Am Fam Physician. 2009 Feb 1;79(3):online.
to the editor: The article on pharmacologic management of adult depression is a useful review of commonly prescribed medications. However, a discussion of the safety of selective serotonin reuptake inhibitors (SSRIs) must include hyponatremia, a well-recognized and potentially life-threatening side effect of this class of medications. A recent literature review showed an incidence of hyponatremia ranging from 0.5 to –32 percent among those receiving SSRIs.1 Risk factors for the development of hyponatremia include older age, female sex, concomitant use of diuretics, low body weight, and lower baseline serum sodium concentration.1,2 Most cases resolve with discontinuation of the SSRI. Physicians should be aware of this potential complication, particularly in older patients.
Antidepressants are often used to man-age depression in women who are pregnant and lactating without adverse effects; however, physicians should discuss the risks these medications may pose to the developing fetus or breastfed infant with the patient before initiating treatment. When used in late pregnancy, an association has been shown between SSRIs and neonatal withdrawal syndrome and persistent pulmonary hypertension.3,4 The American College of Obstetricians and Gynecologists recommends avoidance of paroxetine (Paxil) in particular, because of an increased risk of congenital malformations.5
Author disclosure: Nothing to disclose.
1. Jacob S, Spinler SA. Hyponatremia associated with selective serotonin-reuptake inhibitors in older adults. Ann Pharmacother. 2006;40(9):1618–622.

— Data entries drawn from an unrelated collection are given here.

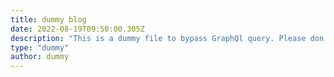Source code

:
 ```yaml
---
title: dummy blog
date: 2022-08-19T09:50:00.305Z
description: "This is a dummy file to bypass GraphQl query. Please don't delete."
type: "dummy"
author: dummy
---
```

2. Movig KL, Leufkens HG, Lenderink AW, et al. Association between antidepressant drug use and hyponatraemia: a case-control study. Br J Clin Pharmacol. 2002;53(4):363–69.
3. Way CM. Safety of newer antidepressants in pregnancy. Pharmacotherapy. 2007;27(4):546–52.
4. Chambers CD, Hernandez-Diaz S, Van Marter LJ, et al. Selective serotonin-reuptake inhibitors and risk of persistent pulmonary hypertension of the newborn. N Engl J Med. 2006;354(6):579–87.
5. ACOG Committee on Obstetric Practice. ACOG Committee Opinion No. 354: Treatment with selective serotonin reuptake inhibitors during pregnancy. Obstet Gynecol. 2006;108(6):1601–603.